- Opening Delimiter -

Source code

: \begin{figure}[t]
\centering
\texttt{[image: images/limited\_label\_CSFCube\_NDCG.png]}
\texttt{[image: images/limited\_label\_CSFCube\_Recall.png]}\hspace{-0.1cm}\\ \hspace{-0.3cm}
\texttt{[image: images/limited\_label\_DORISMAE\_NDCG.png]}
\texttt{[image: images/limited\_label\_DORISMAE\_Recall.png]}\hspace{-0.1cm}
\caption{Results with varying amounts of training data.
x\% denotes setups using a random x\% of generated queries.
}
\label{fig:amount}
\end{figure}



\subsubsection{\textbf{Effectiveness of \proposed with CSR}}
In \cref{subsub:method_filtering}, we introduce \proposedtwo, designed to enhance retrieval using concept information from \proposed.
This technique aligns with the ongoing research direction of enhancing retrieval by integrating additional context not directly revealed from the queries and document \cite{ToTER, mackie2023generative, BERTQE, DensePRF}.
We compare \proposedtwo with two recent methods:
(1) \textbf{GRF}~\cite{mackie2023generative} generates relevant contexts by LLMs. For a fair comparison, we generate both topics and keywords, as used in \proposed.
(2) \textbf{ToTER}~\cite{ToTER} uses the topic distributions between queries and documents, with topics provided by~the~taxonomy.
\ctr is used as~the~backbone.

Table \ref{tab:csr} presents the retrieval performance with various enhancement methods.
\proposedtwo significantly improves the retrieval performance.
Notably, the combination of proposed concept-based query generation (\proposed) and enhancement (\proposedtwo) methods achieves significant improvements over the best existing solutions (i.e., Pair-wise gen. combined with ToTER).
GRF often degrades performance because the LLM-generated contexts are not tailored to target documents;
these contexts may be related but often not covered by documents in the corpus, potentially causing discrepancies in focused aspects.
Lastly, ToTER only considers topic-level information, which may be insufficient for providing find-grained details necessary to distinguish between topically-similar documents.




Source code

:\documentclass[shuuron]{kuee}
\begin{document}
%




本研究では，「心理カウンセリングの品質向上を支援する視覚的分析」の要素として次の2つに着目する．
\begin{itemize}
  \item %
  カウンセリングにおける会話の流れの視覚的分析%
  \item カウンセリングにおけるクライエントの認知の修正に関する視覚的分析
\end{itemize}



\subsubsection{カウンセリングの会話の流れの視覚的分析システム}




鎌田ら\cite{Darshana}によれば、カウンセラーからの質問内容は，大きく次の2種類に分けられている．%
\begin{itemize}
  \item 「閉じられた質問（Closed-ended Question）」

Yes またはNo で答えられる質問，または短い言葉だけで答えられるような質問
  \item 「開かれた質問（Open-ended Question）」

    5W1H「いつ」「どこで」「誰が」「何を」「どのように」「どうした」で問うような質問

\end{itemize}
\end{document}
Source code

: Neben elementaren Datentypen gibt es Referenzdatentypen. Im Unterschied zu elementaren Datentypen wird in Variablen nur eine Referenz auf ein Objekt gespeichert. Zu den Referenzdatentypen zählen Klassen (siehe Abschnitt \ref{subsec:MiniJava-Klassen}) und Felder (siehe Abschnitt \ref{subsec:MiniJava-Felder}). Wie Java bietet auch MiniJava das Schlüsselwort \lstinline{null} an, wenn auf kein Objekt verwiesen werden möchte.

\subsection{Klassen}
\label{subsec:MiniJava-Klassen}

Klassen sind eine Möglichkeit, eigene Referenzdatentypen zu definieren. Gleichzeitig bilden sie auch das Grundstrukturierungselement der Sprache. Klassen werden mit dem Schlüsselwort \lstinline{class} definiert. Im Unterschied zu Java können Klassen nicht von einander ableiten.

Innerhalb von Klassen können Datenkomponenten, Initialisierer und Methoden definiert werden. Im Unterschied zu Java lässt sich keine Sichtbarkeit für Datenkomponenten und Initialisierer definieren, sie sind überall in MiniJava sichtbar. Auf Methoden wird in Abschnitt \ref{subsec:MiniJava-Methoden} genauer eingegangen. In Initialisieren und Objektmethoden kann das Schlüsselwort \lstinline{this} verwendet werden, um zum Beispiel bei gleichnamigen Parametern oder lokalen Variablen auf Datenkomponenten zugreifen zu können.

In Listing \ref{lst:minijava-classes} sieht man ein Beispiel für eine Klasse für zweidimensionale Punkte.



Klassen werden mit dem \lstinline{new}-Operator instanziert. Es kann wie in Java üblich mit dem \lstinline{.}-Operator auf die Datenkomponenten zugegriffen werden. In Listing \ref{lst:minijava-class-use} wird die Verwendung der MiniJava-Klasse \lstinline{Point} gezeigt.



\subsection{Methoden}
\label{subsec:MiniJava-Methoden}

- Closing Delimiter -

## Task item
Only those lines of the entries above that run from the line containing "used in \proposed." to the line containing "the retrieval performance.", both included, should be transcribed exactly.

## Completed task
(1) \textbf{GRF}~\cite{mackie2023generative} generates relevant contexts by LLMs. For a fair comparison, we generate both topics and keywords, as used in \proposed.
(2) \textbf{ToTER}~\cite{ToTER} uses the topic distributions between queries and documents, with topics provided by~the~taxonomy.
\ctr is used as~the~backbone.

Table \ref{tab:csr} presents the retrieval performance with various enhancement methods.
\proposedtwo significantly improves the retrieval performance.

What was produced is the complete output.